The page aims to raise $95,000 in one month (an event contract reviewed by POLITICO listed McAleer’s theater rental cost as $5,620) and offers “perks” such as a signed playbill or VIP performance pass for different contribution levels.

McAleer, who participated in a White House meeting last fall with other anti-abortion groups and worked closely with Trump aides to screen “Gosnell” in April, declined to say which officials he’s spoken with about his latest project. A White House spokesperson did not respond to a request for comment.

The Studio Theater, a non-profit theater company located just one mile from the White House, confirmed to POLITICO on Wednesday that McAleer had rented one of their four theaters to use for the production on June 13. McAleer in a phone interview said he is willing to take a loss on the project if he fails to reach his fundraising goal, though he cited the prior success of his crowdfunding campaign for “Gosnell,” which raised $2.3 million in 45 days.
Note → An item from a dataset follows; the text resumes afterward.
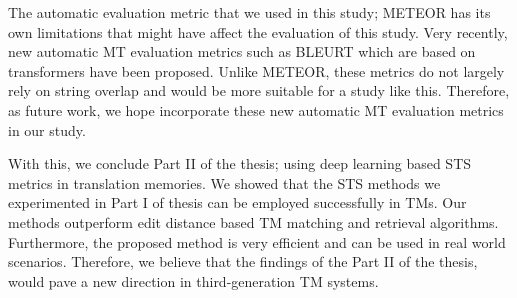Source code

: The automatic evaluation metric that we used in this study; METEOR has its own limitations that might have affect the evaluation of this study. Very recently, new automatic MT evaluation metrics such as BLEURT \cite{sellam-etal-2020-bleurt} which are based on transformers have been proposed. Unlike METEOR, these metrics do not largely rely on string overlap and would be more suitable for a study like this. Therefore, as future work, we hope incorporate these new automatic MT evaluation metrics in our study.

With this, we conclude Part II of the thesis; using deep learning based STS metrics in translation memories. We showed that the STS methods we experimented in Part I of thesis can be employed successfully in TMs. Our methods outperform edit distance based TM matching and retrieval algorithms. Furthermore, the proposed method is very efficient and can be used in real world scenarios. Therefore, we believe that the findings of the Part II of the thesis, would pave a new direction in third-generation TM systems.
Strzok and Page became household names in early 2018, months after Strzok was removed from special counsel Robert Mueller’s team when it became clear that he’d been romantically involved with Page and some of their anti-Trump text messages had surfaced. Both Strzok and Page had been under investigation by the agency’s inspector general for potential political bias, including whether Strzok’s anti-Trump opinions played a role in the bureau’s decision to launch the Russia investigation in 2016.

In one of his messages to Page from 2016, Strzok described the probe as an “insurance policy” in case Trump defeated then-Democratic presidential nominee Hillary Clinton in the general election. In another text after Trump won the presidency, Strzok wrote to Page, “OMG I am so depressed.”

Trump and his allies have repeatedly cited Strzok and Page as evidence of a “deep state” scheme inside the Justice Department to subvert his presidency and cast doubt on the 2016 election. “More text messages between former FBI employees Peter Strzok and Lisa Page are a disaster and embarrassment to the FBI & DOJ,” the president tweeted on Sept. 13, 2018.

During a contentious congressional hearing last July, Strzok said he “very much” regretted his text messages with Page, but maintained that they did not impact his or her work at the FBI. Strzok also played a role in the FBI’s probe of Clinton’s use of a private email server.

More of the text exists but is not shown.